*** GIVEN DATA Section Begins ***
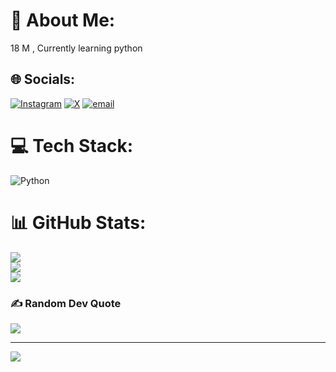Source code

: # 💫 About Me:
18 M , Currently learning python


## 🌐 Socials:
[![Instagram](https://img.shields.io/badge/Instagram-%23E4405F.svg?logo=Instagram&logoColor=white)](https://instagram.com/n1kandros) [![X](https://img.shields.io/badge/X-black.svg?logo=X&logoColor=white)](https://x.com/@nikandrosdim) [![email](https://img.shields.io/badge/Email-D14836?logo=gmail&logoColor=white)](mailto:billjim399@gmail.com) 

# 💻 Tech Stack:
![Python](https://img.shields.io/badge/python-3670A0?style=for-the-badge&logo=python&logoColor=ffdd54)
# 📊 GitHub Stats:
![](https://github-readme-stats.vercel.app/api?username=deed0&theme=dark&hide_border=false&include_all_commits=false&count_private=false)<br/>
![](https://github-readme-streak-stats.herokuapp.com/?user=deed0&theme=dark&hide_border=false)<br/>
![](https://github-readme-stats.vercel.app/api/top-langs/?username=deed0&theme=dark&hide_border=false&include_all_commits=false&count_private=false&layout=compact)

### ✍️ Random Dev Quote
![](https://quotes-github-readme.vercel.app/api?type=horizontal&theme=radical)

---
[![](https://visitcount.itsvg.in/api?id=deed0&icon=0&color=0)](https://visitcount.itsvg.in)

<!-- Proudly created with GPRM ( https://gprm.itsvg.in ) -->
*** GIVEN DATA Section Ends ***
Find "false" in the preceding records. Copy each line that holds it.

** TASK RESULT **
![](https://github-readme-stats.vercel.app/api?username=deed0&theme=dark&hide_border=false&include_all_commits=false&count_private=false)<br/>
![](https://github-readme-streak-stats.herokuapp.com/?user=deed0&theme=dark&hide_border=false)<br/>
![](https://github-readme-stats.vercel.app/api/top-langs/?username=deed0&theme=dark&hide_border=false&include_all_commits=false&count_private=false&layout=compact)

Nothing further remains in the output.